Rahmetli Mehmet Tosun Hoca’nın Doktor oğlu sevgili Ahmet, 10 Ekim Pazar günü Kahramanmaraş Paris Düğün Salonunda yapılan mütevazı bir törenle, Gürsül ailesinin kızları Tuba ile hayatını birleştirdi. Öncelikle genç çifte ömür boyu mutluluklar ve huzur diliyorum.

Bu düğün töreninde de vefanın İstanbul’da bir semt olmadığına, törene katılan herkes şahit oldu.

Bu güzel insanın yavrusunun mutlu gününde yanlarında olarak, vefa gösteren bütün dostlara şükran borcumuz var.

Kahramanmaraşlı vefakâr ve cefakâr gönüldaşlarımızın bu candan ilgisi, gözleri yaşartan samimi bir manzara oluşturmuştu.

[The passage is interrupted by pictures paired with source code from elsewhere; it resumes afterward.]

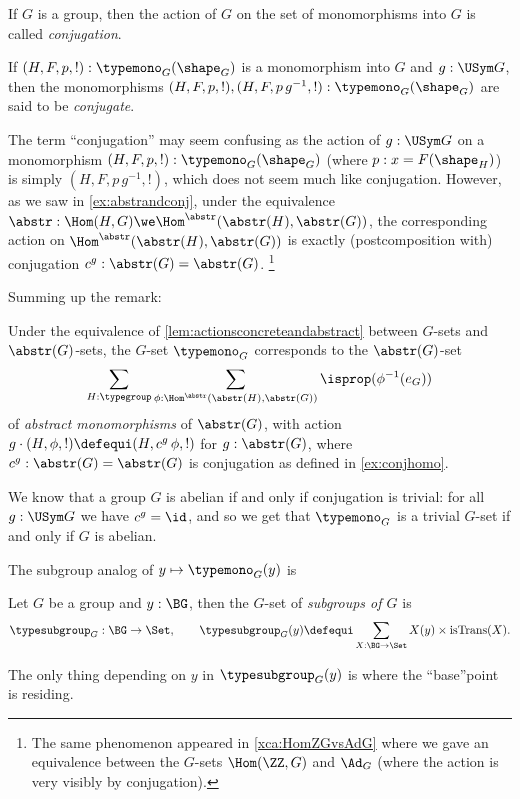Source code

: \begin{definition}
  \label{def:conjactonmonos}
  If $G$ is a group, then the action of $G$ on the set of monomorphisms into $G$ is called \emph{conjugation}.

  \label{def:conjugate}
  If $(H,F,p,!):\typemono_G(\shape_G)$ is a monomorphism into $G$ and $g:\USym G$, then the monomorphisms  $(H,F,p,!),(H,F,p\,g^{-1},!):\typemono_G(\shape_G)$ are said to be \emph{conjugate}.
\end{definition}
\begin{remark}
  \label{rem:whyconjugate}
  The term ``conjugation'' may seem confusing as the %
action of $g:\USym G$ on a monomorphism $(H,F,p,!):\typemono_G(\shape_G)$ (where $p:x=F(\shape_H)$) is simply $(H,F,p\,g^{-1},!)$, which does not seem much like conjugation.
However, as we saw in \cref{ex:abstrandconj}, under the equivalence $\abstr:\Hom(H,G)\we\Hom^\abstr(\abstr(H),\abstr(G))$, the corresponding action on $\Hom^\abstr(\abstr(H),\abstr(G))$ is exactly (postcomposition with) conjugation $c^g:\abstr(G)=\abstr(G)$.
\footnote{The same phenomenon appeared in \cref{xca:HomZGvsAdG} where we gave an equivalence between the $G$-sets $\Hom(\ZZ,G)$ and $\Ad_G$ (where the action is very visibly by conjugation).}
  \label{rem:conjactiononmonos}
\end{remark}
Summing up the remark:
\begin{lemma}
  \label{lem:conjugationabstractly}
  Under the equivalence of \cref{lem:actionsconcreteandabstract} between $G$-sets and $\abstr(G)$-sets, the $G$-set $\typemono_G$ corresponds to the $\abstr(G)$-set
$$\sum_{H:\typegroup}\sum_{\phi:\Hom^\abstr(\abstr(H),\abstr(G))}\isprop(\phi^{-1}(e_G))$$ of \emph{abstract monomorphisms} of $\abstr(G)$, with action $g\cdot(H,\phi,!)\defequi(H,c^g\,\phi,!)$ for $g:\abstr(G)$, where  $c^g:\abstr(G)=\abstr(G)$ is conjugation as defined in \cref{ex:conjhomo}.
\end{lemma}
\begin{remark}
  \label{rem:typeofsubgpstrivifab}
  We know that a group $G$ is abelian if and only if conjugation is trivial: for all $g:\USym G$ we have $c^g=\id$, and so we get that $\typemono_G$ is a trivial $G$-set if and only if $G$ is abelian.
\end{remark}

The subgroup analog of $y\mapsto\typemono_G(y)$ is

\begin{definition}
  Let $G$ be a group and $y:\BG$, then the $G$-set of \emph{subgroups of $G$} is
  $$\typesubgroup_G:\BG\to\Set,\qquad\typesubgroup_G(y)\defequi\sum_{X:\BG\to\Set}
  X(y)\times\mathrm{isTrans}(X).$$
\end{definition}
The only thing depending on $y$ in $\typesubgroup_G(y)$ is where the ``base''point is residing.

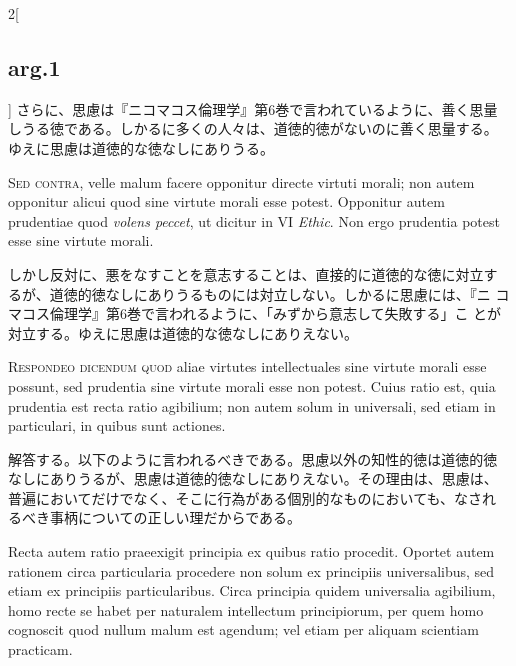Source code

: \documentclass[paper=a4paper,fontsize=10pt,jafontsize=9pt,titlepage]{jlreq}
\begin{document}
\begin{paracol}{2}[\subsection{arg.1}]
さらに、思慮は『ニコマコス倫理学』第6巻で言われているように、善く思量
しうる徳である。しかるに多くの人々は、道徳的徳がないのに善く思量する。
ゆえに思慮は道徳的な徳なしにありうる。

\switchcolumn*[\subsection{s.c.}]

{\scshape Sed contra}, velle malum facere opponitur directe virtuti
morali; non autem opponitur alicui quod sine virtute morali esse
potest. Opponitur autem prudentiae quod {\itshape volens peccet}, ut
dicitur in VI {\itshape Ethic}. Non ergo prudentia potest esse sine
virtute morali.

\switchcolumn

しかし反対に、悪をなすことを意志することは、直接的に道徳的な徳に対立す
るが、道徳的徳なしにありうるものには対立しない。しかるに思慮には、『ニ
コマコス倫理学』第6巻で言われるように、「みずから意志して失敗する」こ
とが対立する。ゆえに思慮は道徳的な徳なしにありえない。


{\scshape Respondeo dicendum quod} aliae virtutes intellectuales sine
virtute morali esse possunt, sed prudentia sine virtute morali esse
non potest. Cuius ratio est, quia prudentia est recta ratio agibilium;
non autem solum in universali, sed etiam in particulari, in quibus
sunt actiones.

\switchcolumn

解答する。以下のように言われるべきである。思慮以外の知性的徳は道徳的徳
なしにありうるが、思慮は道徳的徳なしにありえない。その理由は、思慮は、
普遍においてだけでなく、そこに行為がある個別的なものにおいても、なされ
るべき事柄についての正しい理だからである。

\switchcolumn*

Recta autem ratio praeexigit principia ex quibus ratio
procedit. Oportet autem rationem circa particularia procedere non
solum ex principiis universalibus, sed etiam ex principiis
particularibus. Circa principia quidem universalia agibilium, homo
recte se habet per naturalem intellectum principiorum, per quem homo
cognoscit quod nullum malum est agendum; vel etiam per aliquam
scientiam practicam.

\switchcolumn


\end{paracol}
\end{document}
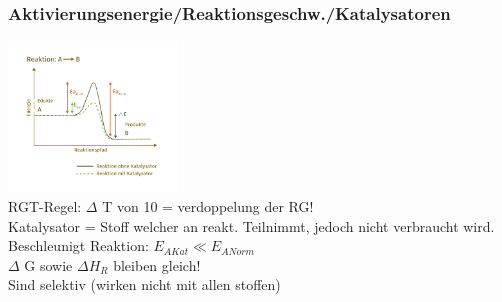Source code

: \subsubsection{Aktivierungsenergie/Reaktionsgeschw./Katalysatoren}
\includegraphics[height=4cm]{pictures/Katalysator.png}\\
RGT-Regel: $\Delta$ T von 10 = verdoppelung der RG!\\
Katalysator = Stoff welcher an reakt. Teilnimmt, jedoch nicht verbraucht wird.\\
Beschleunigt Reaktion: $E_{AKat} \ll E_{ANorm}$\\
$\Delta$ G sowie $\Delta H_R$ bleiben gleich!\\
Sind selektiv (wirken nicht mit allen stoffen)
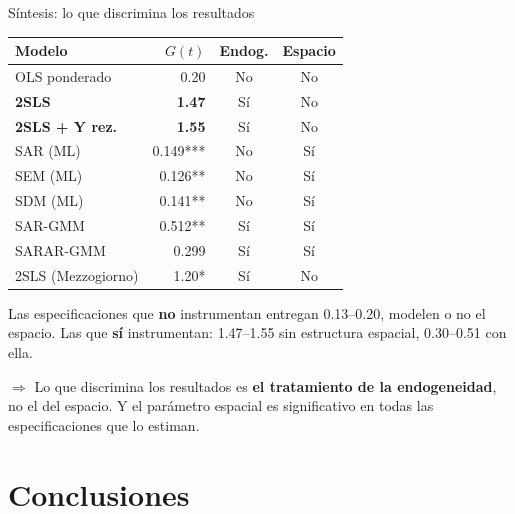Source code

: \documentclass[
  10pt,
  ignorenonframetext,
  aspectratio=169,
  spanish,
]{beamer}
\begin{document}
\begin{frame}{Síntesis: lo que discrimina los resultados}
\protect{}\label{suxedntesis-lo-que-discrimina-los-resultados}
\begin{table}[!h]
\centering\begingroup\fontsize{8}{10}\selectfont

\begin{tabular}[t]{lrcc}
\toprule
Modelo & $G(t)$ & Endog. & Espacio\\
\midrule
OLS ponderado & 0.20 & No & No\\
\textbf{2SLS} & \textbf{1.47} & Sí & No\\
\textbf{2SLS + Y rez.} & \textbf{1.55} & Sí & No\\
SAR (ML) & 0.149*** & No & Sí\\
SEM (ML) & 0.126** & No & Sí\\
SDM (ML) & 0.141** & No & Sí\\
SAR-GMM & 0.512** & Sí & Sí\\
SARAR-GMM & 0.299 & Sí & Sí\\
2SLS (Mezzogiorno) & 1.20* & Sí & No\\
\bottomrule
\end{tabular}
\endgroup{}
\end{table}

\vspace{0.25cm}

\small

Las especificaciones que \textbf{no} instrumentan entregan 0.13--0.20,
modelen o no el espacio. Las que \textbf{sí} instrumentan: 1.47--1.55
sin estructura espacial, 0.30--0.51 con ella.

\vspace{0.15cm}

\(\Rightarrow\) Lo que discrimina los resultados es \textbf{el
tratamiento de la endogeneidad}, no el del espacio. Y el parámetro
espacial es significativo en todas las especificaciones que lo estiman.

\normalsize
\end{frame}

\section{Conclusiones}\label{conclusiones}
\end{document}
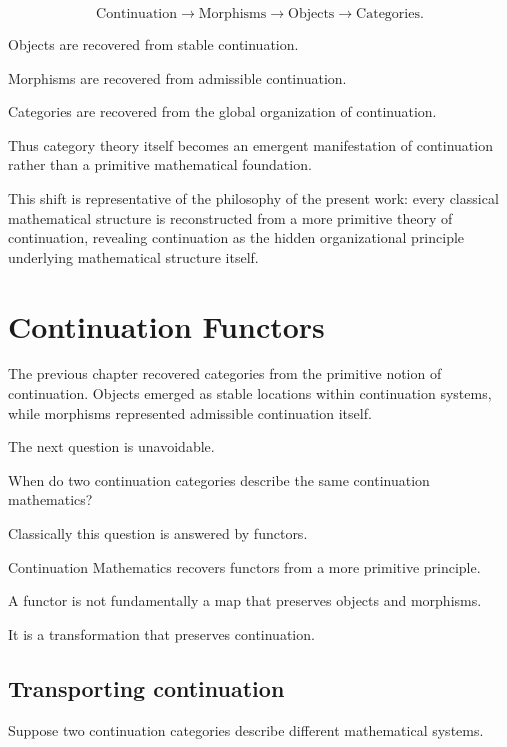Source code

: \documentclass[13pt,openany]{book}
\theoremstyle{plain}
\theoremstyle{definition}
\begin{document}
\[
\text{Continuation}
\longrightarrow
\text{Morphisms}
\longrightarrow
\text{Objects}
\longrightarrow
\text{Categories}.
\]

Objects are recovered from stable continuation.

Morphisms are recovered from admissible continuation.

Categories are recovered from the global organization of continuation.

Thus category theory itself becomes an emergent manifestation of continuation
rather than a primitive mathematical foundation.

This shift is representative of the philosophy of the present work: every
classical mathematical structure is reconstructed from a more primitive theory
of continuation, revealing continuation as the hidden organizational principle
underlying mathematical structure itself.

\chapter{Continuation Functors}

The previous chapter recovered categories from the primitive notion of
continuation. Objects emerged as stable locations within continuation systems,
while morphisms represented admissible continuation itself.

The next question is unavoidable.

When do two continuation categories describe the same continuation mathematics?

Classically this question is answered by functors.

Continuation Mathematics recovers functors from a more primitive principle.

A functor is not fundamentally a map that preserves objects and morphisms.

It is a transformation that preserves continuation.

\section{Transporting continuation}

Suppose two continuation categories describe different mathematical systems.
\end{document}
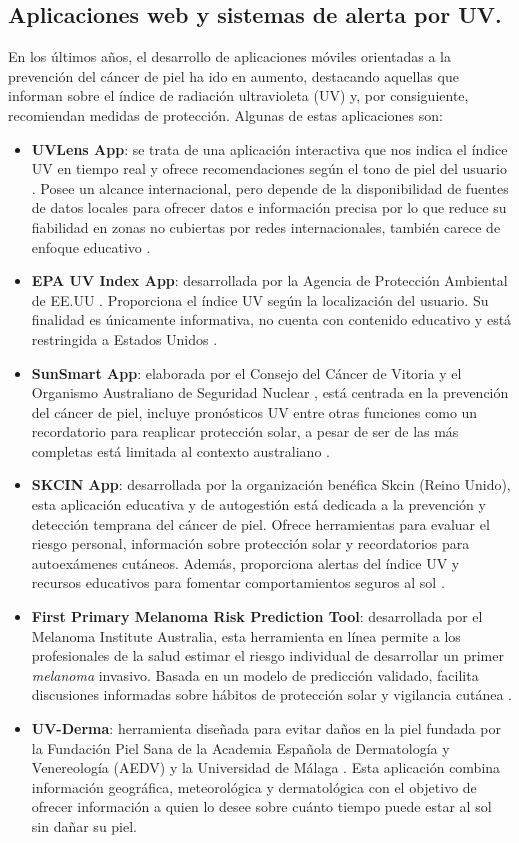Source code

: \subsection{Aplicaciones web y sistemas de alerta por UV.}
En los últimos años, el desarrollo de aplicaciones móviles orientadas a la prevención del cáncer de piel ha ido en aumento, destacando aquellas que informan sobre el índice de radiación ultravioleta (UV) y, por consiguiente, recomiendan medidas de protección.
Algunas de estas aplicaciones son:
\begin{itemize}
    \item \textbf{UVLens App}:  se trata de una aplicación interactiva que nos indica el índice UV en tiempo real y ofrece recomendaciones según el tono de piel del usuario \cite{UVLensKeepingYou}. Posee un alcance internacional, pero depende de la disponibilidad de fuentes de datos locales para ofrecer datos e información precisa por lo que reduce su fiabilidad en zonas no cubiertas por redes internacionales, también carece de enfoque educativo .
    \item \textbf{EPA UV Index App}: desarrollada por la Agencia de Protección Ambiental de EE.UU \cite{usepaUSEnvironmentalProtection2013}. Proporciona el índice UV según la localización del usuario. Su finalidad es únicamente informativa, no cuenta con contenido educativo y está restringida a Estados Unidos  \cite{usepaUVIndex2023}.
    \item \textbf{SunSmart App}: elaborada por el Consejo del Cáncer de Vitoria y el Organismo Australiano de Seguridad Nuclear \cite{AplicacionSunSmartGlobal}, está centrada en la prevención del cáncer de piel, incluye pronósticos UV entre otras funciones como un recordatorio para reaplicar protección solar, a pesar de ser de las más completas está limitada al contexto australiano \cite{sunsmartHomePageMeta}.
    \item \textbf{SKCIN App}: desarrollada por la organización benéfica Skcin (Reino Unido), esta aplicación educativa y de autogestión está dedicada a la prevención y detección temprana del cáncer de piel. Ofrece herramientas para evaluar el riesgo personal, información sobre protección solar y recordatorios para autoexámenes cutáneos. Además, proporciona alertas del índice UV y recursos educativos para fomentar comportamientos seguros al sol \cite{SkcinApp}.
    \item \textbf{ First Primary Melanoma Risk Prediction Tool}: desarrollada por el Melanoma Institute Australia, esta herramienta en línea permite a los profesionales de la salud estimar el riesgo individual de desarrollar un primer \textit{melanoma} invasivo. Basada en un modelo de predicción validado, facilita discusiones informadas sobre hábitos de protección solar y vigilancia cutánea \cite{MelanomaRiskAssessment}.
    \item \textbf{UV-Derma}: herramienta diseñada para evitar daños en la piel fundada por la Fundación Piel Sana de la Academia Española de Dermatología y Venereología (AEDV) y la Universidad de Málaga \cite{fpsUVDermaAppQue2021}. Esta aplicación combina información geográfica, meteorológica y dermatológica con el objetivo de ofrecer información a quien lo desee sobre cuánto tiempo puede estar al sol sin dañar su piel.
\end{itemize}
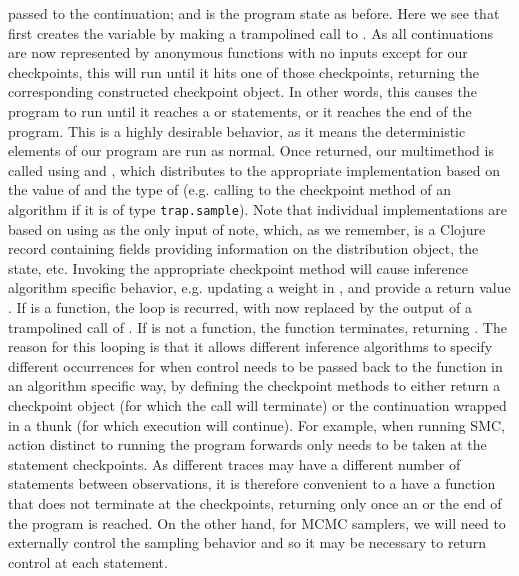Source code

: passed to the continuation; and \angstate is the program state as before.  Here we see that 
first creates the variable  by making a trampolined call to .  As all continuations are now
represented by anonymous functions with no inputs except for our checkpoints, this will run until it
hits one of those checkpoints, returning the corresponding constructed checkpoint object.  In other words,
this causes the program to run until it reaches a \sample or \observe statements, or it reaches the end of the
program.  This is a highly desirable behavior, as it means the deterministic elements of our program
are run as normal.  Once returned, our multimethod \checkpoint is called using  and
, which distributes to the appropriate \checkpoint implementation based on the value of
 and the type of  (e.g. calling to the \sample checkpoint method of an algorithm 
if it is of type  {\small \texttt{trap.sample}}).  Note that individual \checkpoint implementations
are based on using  as the only input of note, which, as we remember, is a Clojure record
containing fields providing information on the distribution object, the state, etc.
Invoking the appropriate checkpoint method will cause
inference algorithm specific behavior, e.g. updating a weight in \angstate, and provide a return value
.  If  is a function, the loop
is recurred, with  now replaced by the output of a trampolined call of .  If  is
not a function, the  function terminates, returning .  The reason for this looping is
that it allows different inference algorithms to specify different occurrences for when control needs to
be passed back to the \anginfer function in an algorithm specific way, by defining the checkpoint methods
to either return a checkpoint object (for which the  call will terminate) or the continuation
wrapped in a thunk (for which execution will continue).  For example, when running SMC,
action distinct to running the program forwards only needs to be taken at the \observe statement 
checkpoints.  As different traces may have a different number of \sample statements between observations,
it is therefore convenient to a have a function that does not terminate at the \sample checkpoints, returning
only once an \observe or the end of the program is reached.  On the other hand, for MCMC samplers, we
will need to externally control the sampling behavior and so it may be necessary to return control at each
\sample statement.

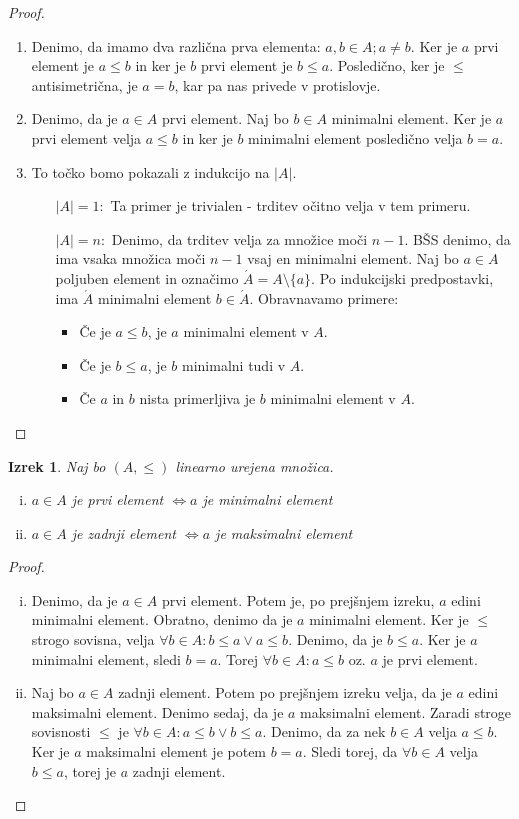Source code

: \documentclass[a4paper, 10pt]{article}
\newtheorem{izr}{Izrek}
\newcommand{\abs}[1]{\ensuremath{\lvert #1 \rvert}}
\begin{document}
	\begin{proof}
		\begin{enumerate}
			\item Denimo, da imamo dva različna prva elementa: $a, b\in A; a\neq b$. Ker je $a$ prvi element je $a\leq b$ in ker je $b$ prvi element je $b \leq a$. Posledično, ker je $\leq$ antisimetrična, je $a = b$, kar pa nas privede v protislovje.
			\item Denimo, da je $a\in A$ prvi element. Naj bo $b\in A$ minimalni element. Ker je $a$ prvi element velja $a\leq b$ in ker je $b$ minimalni element posledično velja $b = a$.
			\item To točko bomo pokazali z indukcijo na $\abs{A}$. \begin{itemize}
				\item[\abs{A}$=1:$] Ta primer je trivialen - trditev očitno velja v tem primeru.
				\item[\abs{A}$=n:$] Denimo, da trditev velja za množice moči $n-1$. BŠS denimo, da ima vsaka množica moči $n-1$ vsaj en minimalni element. Naj bo $a\in A$ poljuben element in označimo $\acute{A} = A\setminus\{a\}$. Po indukcijski predpostavki, ima $\acute{A}$ minimalni element $b\in \acute{A}$. Obravnavamo primere: \begin{itemize}
					\item Če je $a\leq b$, je $a$ minimalni element v $A$.
					\item Če je $b\leq a$, je $b$ minimalni tudi v $A$.
					\item Če $a$ in $b$ nista primerljiva je $b$ minimalni element v $A$.
				\end{itemize}
			\end{itemize}
		\end{enumerate}
	\end{proof}
	\begin{izr}
		Naj bo $(A, \leq)$ linearno urejena množica. \begin{enumerate}[i)]
			\item $a\in A$ je prvi element $\iff a$ je minimalni element
			\item $a\in A$ je zadnji element $\iff a$ je maksimalni element
		\end{enumerate}
	\end{izr}
	\begin{proof}
		\begin{enumerate}[i)]
			\item Denimo, da je $a\in A$ prvi element. Potem je, po prejšnjem izreku, $a$ edini minimalni element. Obratno, denimo da je $a$ minimalni element. Ker je $\leq$ strogo sovisna, velja $\forall b\in A: b\leq a \lor a\leq b$. Denimo, da je $b\leq a$. Ker je $a$ minimalni element, sledi $b = a$. Torej $\forall b\in A: a\leq b$ oz. $a$ je prvi element.
			\item Naj bo $a\in A$ zadnji element. Potem po prejšnjem izreku velja, da je $a$ edini maksimalni element. Denimo sedaj, da je $a$ maksimalni element. Zaradi stroge sovisnosti $\leq$ je $\forall b\in A: a\leq b \lor b\leq a$. Denimo, da za nek $b\in A$ velja $a\leq b$. Ker je $a$ maksimalni element je potem $b = a$. Sledi torej, da $\forall b\in A$ velja $b\leq a$, torej je $a$ zadnji element.
		\end{enumerate}
	\end{proof}
\end{document}
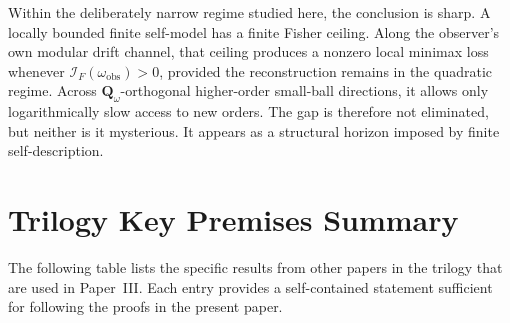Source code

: \documentclass[12pt]{article}
\theoremstyle{definition}
\theoremstyle{remark}
\begin{document}
Within the deliberately narrow regime studied here, the conclusion is
sharp. A locally bounded finite self-model has a finite Fisher ceiling.
Along the observer's own modular drift channel, that ceiling produces a
nonzero local minimax loss whenever
\(\mathcal{I}_F(\omega_{\mathrm{obs}})>0\), provided the
reconstruction remains in the quadratic regime. Across
\(\mathbf{Q}_\omega\)-orthogonal higher-order small-ball directions, it
allows only logarithmically slow access to new orders. The gap is
therefore not eliminated, but neither is it mysterious. It appears as a
structural horizon imposed by finite self-description.

\appendix

\section{Trilogy Key Premises Summary}\label{app:premises}

The following table lists the specific results from other papers in the
trilogy that are used in Paper~III. Each entry provides a self-contained
statement sufficient for following the proofs in the present paper.
\end{document}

Manzarayı gören herkes şuna şahit oldu: Törende sanki hiç misafir yok, herkes ev sahibi. İşte bu manzaradan dolayı, Müzeyyen yenge’nin gözyaşları buruk ama pırıl pırıl, huzur dolu idi. İnşallah bu güzel düğün maneviyatta Mehmet Hoca’yı da huzurlu kılmıştır.

Salonda Ülkücü Hareketin ve her kesimden dostların vefa duygusu yüreklerde dostluk ve kardeşlik fırtınaları estiriyordu. O’nun Hakk’a yürüyüşünde olduğu gibi bugün de, adeta mübarek bir vuslata vesile oldu.

Mehmet Tosun Hoca Kahramanmaraş’a Diyarbakır’dan gelmişti. İlkokul öğretmeni olan Tosun Hoca Ülkücü Hareket’e gönül vermiş, millet birliğine, vatan bütünlüğüne ve al bayrağa sevdalı bir gençti. İşte bu yüzden kendi ilinde ve kendi yöresinde görev yapamamış. Öğretmen olarak tayinini Kahramanmaraş’a aldırmış ve ailesinden ayrılmak zorunda kalmıştı. Yıl 1977; Türkiye zor günler yaşıyordu. Kahramanmaraş’ta herkes onu çok sevmişti.

O da Kahramanmaraş’a ve Kahramanmaraşlıya çok çabuk intibak etti; hiç yabancılık çekmedi. Köylerde görev yaptığı dönemlerde hafta sonları şehre gelir, soluğu ülkü ocaklarında alırdı.
Çok okuyan, çok düşünen ve Nizam-ı Alem davasına hizmeti bir aşk mesabesinde inanmış yürek adamı idi.

İlkeleri ve atlanmaz eşiği olan bir gönül insanı. Tasavvuf sevdalısıydı.

Yarı dalgalı olmamalı deniz.
Ya durulmalı, ya kudurmalı.
Ya köküne kadar batmalı hançer.
Ya kınında durmalı.
Yarı gönül vermemeli sevgili,
Sonunda sevmeyecekse.

Tosun Hocanın da atlanmaz eşiği ve kırmızı çizgisi idi. Ömür boyunca ilkeleri, atlanmaz eşiği ve kırmızı çizgisi olan bir Alperen olarak yaşadı. İmanı kavi, yüreği sevdalı, gönlü dolu bir hayat yaşadı .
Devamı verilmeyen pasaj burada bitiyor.